▶ RECORDS PROVIDED
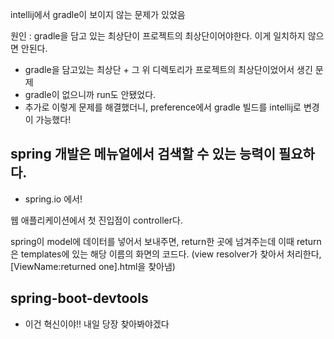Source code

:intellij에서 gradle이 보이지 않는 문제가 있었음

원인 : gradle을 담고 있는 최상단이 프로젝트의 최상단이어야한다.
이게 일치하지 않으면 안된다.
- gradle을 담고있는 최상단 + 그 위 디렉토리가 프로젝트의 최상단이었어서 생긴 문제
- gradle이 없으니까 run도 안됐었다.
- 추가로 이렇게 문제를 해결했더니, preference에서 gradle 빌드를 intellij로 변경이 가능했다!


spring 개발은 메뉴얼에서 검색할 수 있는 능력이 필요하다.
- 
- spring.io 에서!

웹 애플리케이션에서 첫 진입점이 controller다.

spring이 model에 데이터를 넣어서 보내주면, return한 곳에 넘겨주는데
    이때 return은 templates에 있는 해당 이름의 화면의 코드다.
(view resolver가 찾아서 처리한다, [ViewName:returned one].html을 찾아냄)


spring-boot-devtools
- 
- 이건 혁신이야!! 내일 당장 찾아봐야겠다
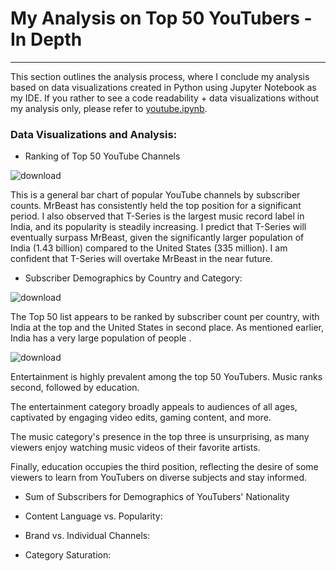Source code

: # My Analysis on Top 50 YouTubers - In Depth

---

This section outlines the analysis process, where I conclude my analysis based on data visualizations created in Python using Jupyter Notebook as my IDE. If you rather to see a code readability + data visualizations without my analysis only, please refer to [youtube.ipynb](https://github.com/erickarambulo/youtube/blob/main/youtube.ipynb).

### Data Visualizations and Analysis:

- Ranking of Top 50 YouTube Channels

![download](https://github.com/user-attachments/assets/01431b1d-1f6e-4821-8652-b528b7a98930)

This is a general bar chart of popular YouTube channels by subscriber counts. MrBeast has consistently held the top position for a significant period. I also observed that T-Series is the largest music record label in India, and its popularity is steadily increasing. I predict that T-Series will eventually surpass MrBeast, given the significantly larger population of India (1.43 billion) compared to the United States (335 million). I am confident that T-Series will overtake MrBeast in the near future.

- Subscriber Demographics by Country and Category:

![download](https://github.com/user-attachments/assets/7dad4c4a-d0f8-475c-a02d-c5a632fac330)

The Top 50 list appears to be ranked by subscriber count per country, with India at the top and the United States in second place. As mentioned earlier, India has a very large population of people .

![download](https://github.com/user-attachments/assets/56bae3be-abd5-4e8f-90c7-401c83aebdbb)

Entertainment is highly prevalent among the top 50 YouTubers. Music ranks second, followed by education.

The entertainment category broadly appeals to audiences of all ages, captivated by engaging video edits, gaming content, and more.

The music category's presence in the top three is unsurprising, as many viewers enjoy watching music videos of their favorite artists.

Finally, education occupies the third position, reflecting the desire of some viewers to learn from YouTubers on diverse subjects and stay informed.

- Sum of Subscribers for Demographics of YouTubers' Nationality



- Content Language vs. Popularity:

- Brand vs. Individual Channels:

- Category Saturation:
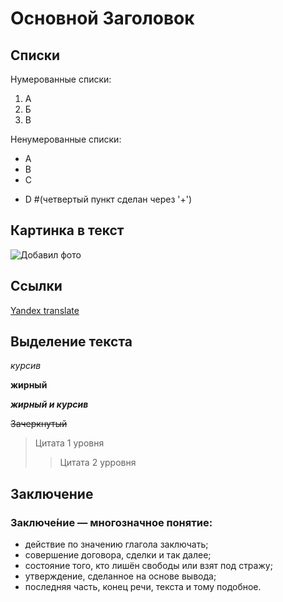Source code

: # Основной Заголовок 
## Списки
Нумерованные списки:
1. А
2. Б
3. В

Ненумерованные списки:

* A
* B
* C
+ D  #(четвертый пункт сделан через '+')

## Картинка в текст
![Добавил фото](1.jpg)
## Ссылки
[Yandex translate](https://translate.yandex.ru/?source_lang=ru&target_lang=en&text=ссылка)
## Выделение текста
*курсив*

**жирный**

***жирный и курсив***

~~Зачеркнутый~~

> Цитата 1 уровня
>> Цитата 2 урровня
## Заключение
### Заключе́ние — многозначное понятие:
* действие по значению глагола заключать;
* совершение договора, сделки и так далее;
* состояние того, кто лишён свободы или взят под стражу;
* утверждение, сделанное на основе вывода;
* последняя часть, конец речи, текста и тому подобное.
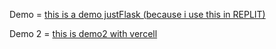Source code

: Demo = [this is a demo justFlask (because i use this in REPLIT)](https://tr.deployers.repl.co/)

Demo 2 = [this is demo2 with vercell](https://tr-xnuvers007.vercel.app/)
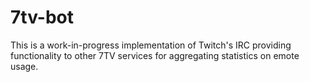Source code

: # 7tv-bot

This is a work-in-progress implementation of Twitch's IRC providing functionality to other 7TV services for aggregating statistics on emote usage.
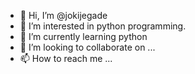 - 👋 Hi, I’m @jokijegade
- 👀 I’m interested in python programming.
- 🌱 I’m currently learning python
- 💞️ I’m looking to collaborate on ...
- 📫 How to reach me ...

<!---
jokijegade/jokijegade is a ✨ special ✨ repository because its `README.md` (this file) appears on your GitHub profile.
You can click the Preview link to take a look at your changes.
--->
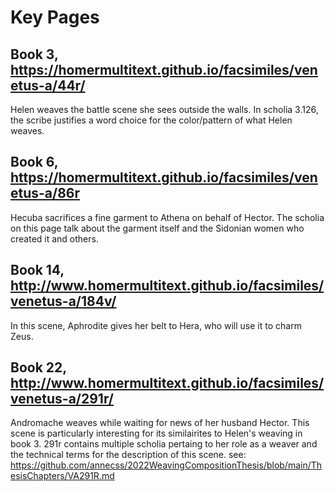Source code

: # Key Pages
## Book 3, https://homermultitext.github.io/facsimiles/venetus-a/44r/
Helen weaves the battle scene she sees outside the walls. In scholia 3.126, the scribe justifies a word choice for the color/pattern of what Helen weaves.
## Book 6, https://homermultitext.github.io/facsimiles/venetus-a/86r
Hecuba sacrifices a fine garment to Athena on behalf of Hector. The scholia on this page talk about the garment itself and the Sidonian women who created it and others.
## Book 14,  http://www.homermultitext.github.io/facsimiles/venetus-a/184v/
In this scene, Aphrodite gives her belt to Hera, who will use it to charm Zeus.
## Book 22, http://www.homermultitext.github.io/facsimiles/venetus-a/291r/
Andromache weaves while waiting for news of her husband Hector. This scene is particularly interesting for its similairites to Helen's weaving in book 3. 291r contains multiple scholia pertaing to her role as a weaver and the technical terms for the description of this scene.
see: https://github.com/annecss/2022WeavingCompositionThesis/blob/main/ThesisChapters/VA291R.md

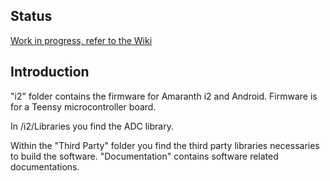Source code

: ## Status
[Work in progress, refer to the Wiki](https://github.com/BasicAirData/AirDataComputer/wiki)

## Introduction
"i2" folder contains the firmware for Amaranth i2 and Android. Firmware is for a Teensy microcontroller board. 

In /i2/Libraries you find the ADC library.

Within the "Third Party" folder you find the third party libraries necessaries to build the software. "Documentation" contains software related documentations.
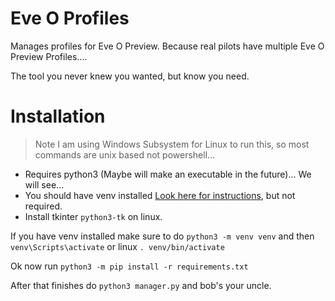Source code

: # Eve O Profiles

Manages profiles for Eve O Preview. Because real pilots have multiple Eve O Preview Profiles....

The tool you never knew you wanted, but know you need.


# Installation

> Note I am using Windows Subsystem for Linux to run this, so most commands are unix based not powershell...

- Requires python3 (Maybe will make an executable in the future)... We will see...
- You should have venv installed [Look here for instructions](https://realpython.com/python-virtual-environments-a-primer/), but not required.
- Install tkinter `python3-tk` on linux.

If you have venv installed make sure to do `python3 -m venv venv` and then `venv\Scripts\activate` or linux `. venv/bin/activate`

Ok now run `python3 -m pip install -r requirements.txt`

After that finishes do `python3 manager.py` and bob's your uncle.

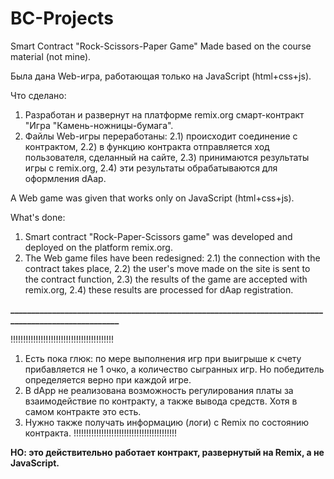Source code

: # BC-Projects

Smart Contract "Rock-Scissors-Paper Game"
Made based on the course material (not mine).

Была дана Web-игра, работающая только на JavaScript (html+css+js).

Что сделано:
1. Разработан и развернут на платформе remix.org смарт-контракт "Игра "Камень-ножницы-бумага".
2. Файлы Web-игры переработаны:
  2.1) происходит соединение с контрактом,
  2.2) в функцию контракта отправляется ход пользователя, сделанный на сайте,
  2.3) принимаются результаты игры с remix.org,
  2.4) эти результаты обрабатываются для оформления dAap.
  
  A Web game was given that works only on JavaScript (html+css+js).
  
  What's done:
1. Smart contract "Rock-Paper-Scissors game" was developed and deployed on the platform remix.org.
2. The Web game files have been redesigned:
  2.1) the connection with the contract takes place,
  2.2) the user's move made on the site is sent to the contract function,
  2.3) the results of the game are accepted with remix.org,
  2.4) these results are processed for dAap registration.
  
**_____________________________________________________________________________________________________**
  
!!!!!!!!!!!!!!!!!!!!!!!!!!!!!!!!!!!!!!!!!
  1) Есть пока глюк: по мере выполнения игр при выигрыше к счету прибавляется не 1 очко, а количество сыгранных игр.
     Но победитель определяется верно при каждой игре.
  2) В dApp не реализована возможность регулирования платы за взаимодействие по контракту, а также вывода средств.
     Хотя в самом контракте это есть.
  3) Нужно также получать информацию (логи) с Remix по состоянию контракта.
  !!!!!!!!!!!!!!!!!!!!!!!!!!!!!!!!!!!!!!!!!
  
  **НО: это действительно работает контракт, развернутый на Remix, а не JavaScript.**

▶ TASK DESCRIPTION
With the images omitted, retype the records above exactly.

▶ PROBLEM SOLUTION
Source code

:intellij에서 gradle이 보이지 않는 문제가 있었음

원인 : gradle을 담고 있는 최상단이 프로젝트의 최상단이어야한다.
이게 일치하지 않으면 안된다.
- gradle을 담고있는 최상단 + 그 위 디렉토리가 프로젝트의 최상단이었어서 생긴 문제
- gradle이 없으니까 run도 안됐었다.
- 추가로 이렇게 문제를 해결했더니, preference에서 gradle 빌드를 intellij로 변경이 가능했다!


spring 개발은 메뉴얼에서 검색할 수 있는 능력이 필요하다.
- 
- spring.io 에서!

웹 애플리케이션에서 첫 진입점이 controller다.

spring이 model에 데이터를 넣어서 보내주면, return한 곳에 넘겨주는데
    이때 return은 templates에 있는 해당 이름의 화면의 코드다.
(view resolver가 찾아서 처리한다, [ViewName:returned one].html을 찾아냄)


spring-boot-devtools
- 
- 이건 혁신이야!! 내일 당장 찾아봐야겠다
Source code

: # My Analysis on Top 50 YouTubers - In Depth

---

This section outlines the analysis process, where I conclude my analysis based on data visualizations created in Python using Jupyter Notebook as my IDE. If you rather to see a code readability + data visualizations without my analysis only, please refer to [youtube.ipynb](https://github.com/erickarambulo/youtube/blob/main/youtube.ipynb).

### Data Visualizations and Analysis:

- Ranking of Top 50 YouTube Channels

![download](https://github.com/user-attachments/assets/01431b1d-1f6e-4821-8652-b528b7a98930)

This is a general bar chart of popular YouTube channels by subscriber counts. MrBeast has consistently held the top position for a significant period. I also observed that T-Series is the largest music record label in India, and its popularity is steadily increasing. I predict that T-Series will eventually surpass MrBeast, given the significantly larger population of India (1.43 billion) compared to the United States (335 million). I am confident that T-Series will overtake MrBeast in the near future.

- Subscriber Demographics by Country and Category:

![download](https://github.com/user-attachments/assets/7dad4c4a-d0f8-475c-a02d-c5a632fac330)

The Top 50 list appears to be ranked by subscriber count per country, with India at the top and the United States in second place. As mentioned earlier, India has a very large population of people .

![download](https://github.com/user-attachments/assets/56bae3be-abd5-4e8f-90c7-401c83aebdbb)

Entertainment is highly prevalent among the top 50 YouTubers. Music ranks second, followed by education.

The entertainment category broadly appeals to audiences of all ages, captivated by engaging video edits, gaming content, and more.

The music category's presence in the top three is unsurprising, as many viewers enjoy watching music videos of their favorite artists.

Finally, education occupies the third position, reflecting the desire of some viewers to learn from YouTubers on diverse subjects and stay informed.

- Sum of Subscribers for Demographics of YouTubers' Nationality



- Content Language vs. Popularity:

- Brand vs. Individual Channels:

- Category Saturation:
Source code

: # Основной Заголовок 
## Списки
Нумерованные списки:
1. А
2. Б
3. В

Ненумерованные списки:

* A
* B
* C
+ D  #(четвертый пункт сделан через '+')

## Картинка в текст
![Добавил фото](1.jpg)
## Ссылки
[Yandex translate](https://translate.yandex.ru/?source_lang=ru&target_lang=en&text=ссылка)
## Выделение текста
*курсив*

**жирный**

***жирный и курсив***

~~Зачеркнутый~~

> Цитата 1 уровня
>> Цитата 2 урровня
## Заключение
### Заключе́ние — многозначное понятие:
* действие по значению глагола заключать;
* совершение договора, сделки и так далее;
* состояние того, кто лишён свободы или взят под стражу;
* утверждение, сделанное на основе вывода;
* последняя часть, конец речи, текста и тому подобное.
Source code

: Demo = [this is a demo justFlask (because i use this in REPLIT)](https://tr.deployers.repl.co/)

Demo 2 = [this is demo2 with vercell](https://tr-xnuvers007.vercel.app/)
Source code

: # 7tv-bot

This is a work-in-progress implementation of Twitch's IRC providing functionality to other 7TV services for aggregating statistics on emote usage.
 - 👋 Hi, I’m @jokijegade
- 👀 I’m interested in python programming.
- 🌱 I’m currently learning python
- 💞️ I’m looking to collaborate on ...
- 📫 How to reach me ...

<!---
jokijegade/jokijegade is a ✨ special ✨ repository because its `README.md` (this file) appears on your GitHub profile.
You can click the Preview link to take a look at your changes.
--->
Source code

: # Key Pages
## Book 3, https://homermultitext.github.io/facsimiles/venetus-a/44r/
Helen weaves the battle scene she sees outside the walls. In scholia 3.126, the scribe justifies a word choice for the color/pattern of what Helen weaves.
## Book 6, https://homermultitext.github.io/facsimiles/venetus-a/86r
Hecuba sacrifices a fine garment to Athena on behalf of Hector. The scholia on this page talk about the garment itself and the Sidonian women who created it and others.
## Book 14,  http://www.homermultitext.github.io/facsimiles/venetus-a/184v/
In this scene, Aphrodite gives her belt to Hera, who will use it to charm Zeus.
## Book 22, http://www.homermultitext.github.io/facsimiles/venetus-a/291r/
Andromache weaves while waiting for news of her husband Hector. This scene is particularly interesting for its similairites to Helen's weaving in book 3. 291r contains multiple scholia pertaing to her role as a weaver and the technical terms for the description of this scene.
see: https://github.com/annecss/2022WeavingCompositionThesis/blob/main/ThesisChapters/VA291R.md

Source code

: ## Status
[Work in progress, refer to the Wiki](https://github.com/BasicAirData/AirDataComputer/wiki)

## Introduction
"i2" folder contains the firmware for Amaranth i2 and Android. Firmware is for a Teensy microcontroller board. 

In /i2/Libraries you find the ADC library.

Within the "Third Party" folder you find the third party libraries necessaries to build the software. "Documentation" contains software related documentations.
Source code

: # Eve O Profiles

Manages profiles for Eve O Preview. Because real pilots have multiple Eve O Preview Profiles....

The tool you never knew you wanted, but know you need.


# Installation

> Note I am using Windows Subsystem for Linux to run this, so most commands are unix based not powershell...

- Requires python3 (Maybe will make an executable in the future)... We will see...
- You should have venv installed [Look here for instructions](https://realpython.com/python-virtual-environments-a-primer/), but not required.
- Install tkinter `python3-tk` on linux.

If you have venv installed make sure to do `python3 -m venv venv` and then `venv\Scripts\activate` or linux `. venv/bin/activate`

Ok now run `python3 -m pip install -r requirements.txt`

After that finishes do `python3 manager.py` and bob's your uncle.

Source code

: # BC-Projects

Smart Contract "Rock-Scissors-Paper Game"
Made based on the course material (not mine).

Была дана Web-игра, работающая только на JavaScript (html+css+js).

Что сделано:
1. Разработан и развернут на платформе remix.org смарт-контракт "Игра "Камень-ножницы-бумага".
2. Файлы Web-игры переработаны:
  2.1) происходит соединение с контрактом,
  2.2) в функцию контракта отправляется ход пользователя, сделанный на сайте,
  2.3) принимаются результаты игры с remix.org,
  2.4) эти результаты обрабатываются для оформления dAap.
  
  A Web game was given that works only on JavaScript (html+css+js).
  
  What's done:
1. Smart contract "Rock-Paper-Scissors game" was developed and deployed on the platform remix.org.
2. The Web game files have been redesigned:
  2.1) the connection with the contract takes place,
  2.2) the user's move made on the site is sent to the contract function,
  2.3) the results of the game are accepted with remix.org,
  2.4) these results are processed for dAap registration.
  
**_____________________________________________________________________________________________________**
  
!!!!!!!!!!!!!!!!!!!!!!!!!!!!!!!!!!!!!!!!!
  1) Есть пока глюк: по мере выполнения игр при выигрыше к счету прибавляется не 1 очко, а количество сыгранных игр.
     Но победитель определяется верно при каждой игре.
  2) В dApp не реализована возможность регулирования платы за взаимодействие по контракту, а также вывода средств.
     Хотя в самом контракте это есть.
  3) Нужно также получать информацию (логи) с Remix по состоянию контракта.
  !!!!!!!!!!!!!!!!!!!!!!!!!!!!!!!!!!!!!!!!!
  
  **НО: это действительно работает контракт, развернутый на Remix, а не JavaScript.**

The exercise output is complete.